American Airlines has new attorneys after previous lawyers said a 9-year-old should have realized she was being recorded in the bathroom by a flight attendant.

The airline is facing several lawsuits stemming from criminal charges against Estes Carter Thompson, a former flight attendant accused of filming underage girls by taping his phone to the bathroom toilet seat.

Police arrested Thompson after a 14-year-old girl noticed a phone with its camera flashlight turned on in the bathroom on a flight from North Carolina to New York in September 2023, police say. He is facing federal charges of attempted sexual exploitation of children and possession of images of child sexual abuse.

The girl’s mother previously told Business Insider that Thompson used “psychological tricks” to make her think the interaction wasn’t strange.

Paul Llewellyn, an attorney representing the 14-year-old girl’s family in a civil suit, is also representing the family of a 9-year-old who says Thompson also filmed her on a flight in January 2023.

Attorneys representing American Airlines in that lawsuit claimed in court records this week that the 9-year-old “knew or should have known” that the bathroom “contained a visible and illuminated recording device,” absolving the airline of negligence.

Llewellyn called the claims “not credible” and said the airline should have never “taken this position in the first place.”

The airlines later walked back the claims in court, amended the complaint, and issued a statement to Business Insider that said the defense was “not representative of our airline.”

Now, American Airlines confirmed to Business Insider that the airline is no longer retaining the attorneys who wrote the complaint, offering no further comment on the change.

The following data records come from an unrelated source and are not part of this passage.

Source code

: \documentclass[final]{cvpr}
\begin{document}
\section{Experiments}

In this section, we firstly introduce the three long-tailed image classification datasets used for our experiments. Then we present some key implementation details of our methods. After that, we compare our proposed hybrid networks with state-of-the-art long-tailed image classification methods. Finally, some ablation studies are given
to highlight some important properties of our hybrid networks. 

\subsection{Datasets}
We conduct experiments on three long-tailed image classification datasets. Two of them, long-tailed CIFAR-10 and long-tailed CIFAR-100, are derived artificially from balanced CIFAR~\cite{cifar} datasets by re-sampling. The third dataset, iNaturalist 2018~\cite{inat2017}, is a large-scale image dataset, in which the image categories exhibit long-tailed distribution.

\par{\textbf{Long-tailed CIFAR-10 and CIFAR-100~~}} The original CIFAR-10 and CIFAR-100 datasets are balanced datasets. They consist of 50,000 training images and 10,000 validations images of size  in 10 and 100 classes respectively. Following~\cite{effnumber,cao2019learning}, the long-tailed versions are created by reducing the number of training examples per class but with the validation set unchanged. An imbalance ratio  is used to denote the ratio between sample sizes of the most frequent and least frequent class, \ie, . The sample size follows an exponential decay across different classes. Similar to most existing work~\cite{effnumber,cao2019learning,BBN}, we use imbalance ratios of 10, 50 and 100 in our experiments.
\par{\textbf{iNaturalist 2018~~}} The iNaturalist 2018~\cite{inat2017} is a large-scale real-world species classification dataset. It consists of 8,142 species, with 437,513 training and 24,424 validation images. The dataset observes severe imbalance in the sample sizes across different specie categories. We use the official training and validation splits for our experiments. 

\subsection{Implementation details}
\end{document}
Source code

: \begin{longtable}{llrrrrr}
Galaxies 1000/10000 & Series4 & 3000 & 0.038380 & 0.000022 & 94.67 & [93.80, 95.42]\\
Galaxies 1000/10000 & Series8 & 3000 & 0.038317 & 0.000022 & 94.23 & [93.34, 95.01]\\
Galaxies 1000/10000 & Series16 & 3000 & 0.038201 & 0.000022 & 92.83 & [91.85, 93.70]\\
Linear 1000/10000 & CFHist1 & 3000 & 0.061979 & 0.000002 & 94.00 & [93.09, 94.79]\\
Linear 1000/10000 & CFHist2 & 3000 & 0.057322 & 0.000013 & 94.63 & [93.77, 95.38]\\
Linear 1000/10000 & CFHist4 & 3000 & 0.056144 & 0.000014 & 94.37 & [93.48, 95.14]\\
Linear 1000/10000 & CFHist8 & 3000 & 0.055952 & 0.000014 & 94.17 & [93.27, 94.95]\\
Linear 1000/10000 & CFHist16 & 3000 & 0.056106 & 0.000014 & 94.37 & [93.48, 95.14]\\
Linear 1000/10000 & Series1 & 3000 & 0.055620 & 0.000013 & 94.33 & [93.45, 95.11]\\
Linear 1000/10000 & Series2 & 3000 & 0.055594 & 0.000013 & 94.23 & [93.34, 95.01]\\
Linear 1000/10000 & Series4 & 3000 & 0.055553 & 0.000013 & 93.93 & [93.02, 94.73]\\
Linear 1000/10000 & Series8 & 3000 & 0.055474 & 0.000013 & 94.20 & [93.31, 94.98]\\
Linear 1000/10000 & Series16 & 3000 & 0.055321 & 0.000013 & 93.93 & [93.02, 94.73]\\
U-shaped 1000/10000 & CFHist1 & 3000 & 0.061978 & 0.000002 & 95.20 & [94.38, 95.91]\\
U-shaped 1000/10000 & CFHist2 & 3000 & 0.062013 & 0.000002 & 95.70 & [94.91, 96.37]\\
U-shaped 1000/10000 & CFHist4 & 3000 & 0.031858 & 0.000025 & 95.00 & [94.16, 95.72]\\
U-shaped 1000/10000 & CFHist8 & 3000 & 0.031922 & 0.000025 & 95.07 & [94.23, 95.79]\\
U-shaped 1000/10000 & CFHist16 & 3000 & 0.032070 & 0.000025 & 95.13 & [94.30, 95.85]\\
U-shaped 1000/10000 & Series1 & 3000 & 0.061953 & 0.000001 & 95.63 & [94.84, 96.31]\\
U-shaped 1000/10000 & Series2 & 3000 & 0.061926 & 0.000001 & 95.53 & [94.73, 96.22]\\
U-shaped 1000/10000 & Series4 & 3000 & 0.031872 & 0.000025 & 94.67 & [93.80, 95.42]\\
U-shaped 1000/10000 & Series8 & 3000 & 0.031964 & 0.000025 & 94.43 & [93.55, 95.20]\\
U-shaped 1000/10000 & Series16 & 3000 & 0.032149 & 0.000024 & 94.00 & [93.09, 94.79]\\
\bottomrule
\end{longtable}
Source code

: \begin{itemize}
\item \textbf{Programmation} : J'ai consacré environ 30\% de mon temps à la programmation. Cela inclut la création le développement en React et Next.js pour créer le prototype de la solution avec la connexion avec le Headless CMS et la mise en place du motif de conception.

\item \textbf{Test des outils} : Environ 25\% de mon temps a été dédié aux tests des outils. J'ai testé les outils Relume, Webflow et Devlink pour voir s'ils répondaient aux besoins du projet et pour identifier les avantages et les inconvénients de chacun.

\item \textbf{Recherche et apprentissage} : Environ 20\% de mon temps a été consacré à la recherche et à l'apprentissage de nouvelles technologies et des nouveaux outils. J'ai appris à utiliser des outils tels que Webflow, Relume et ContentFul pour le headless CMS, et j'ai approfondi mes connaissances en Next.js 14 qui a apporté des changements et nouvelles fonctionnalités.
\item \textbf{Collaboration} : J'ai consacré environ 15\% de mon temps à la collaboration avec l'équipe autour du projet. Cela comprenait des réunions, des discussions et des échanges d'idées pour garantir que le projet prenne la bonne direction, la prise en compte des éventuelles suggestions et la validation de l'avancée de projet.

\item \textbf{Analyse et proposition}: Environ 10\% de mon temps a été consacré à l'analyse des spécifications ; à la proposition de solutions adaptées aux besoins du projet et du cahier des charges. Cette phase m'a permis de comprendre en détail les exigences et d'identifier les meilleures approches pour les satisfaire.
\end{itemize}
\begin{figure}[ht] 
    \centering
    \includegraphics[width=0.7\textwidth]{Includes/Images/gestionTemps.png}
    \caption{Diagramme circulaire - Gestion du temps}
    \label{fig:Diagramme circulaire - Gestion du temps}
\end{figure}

Llewellyn told BI in a statement that American Airlines switched attorneys “as a result of the intense media and public backlash surrounding the outrageous allegation.”

“With the benefit of this new legal representation, we hope that American Airlines will now take a fresh look at the case and finally take some measure of responsibility for what happened to our client,” Llewellyn said. “Otherwise, we are very confident that a Texas jury will do the right thing and hold American Airlines responsible.”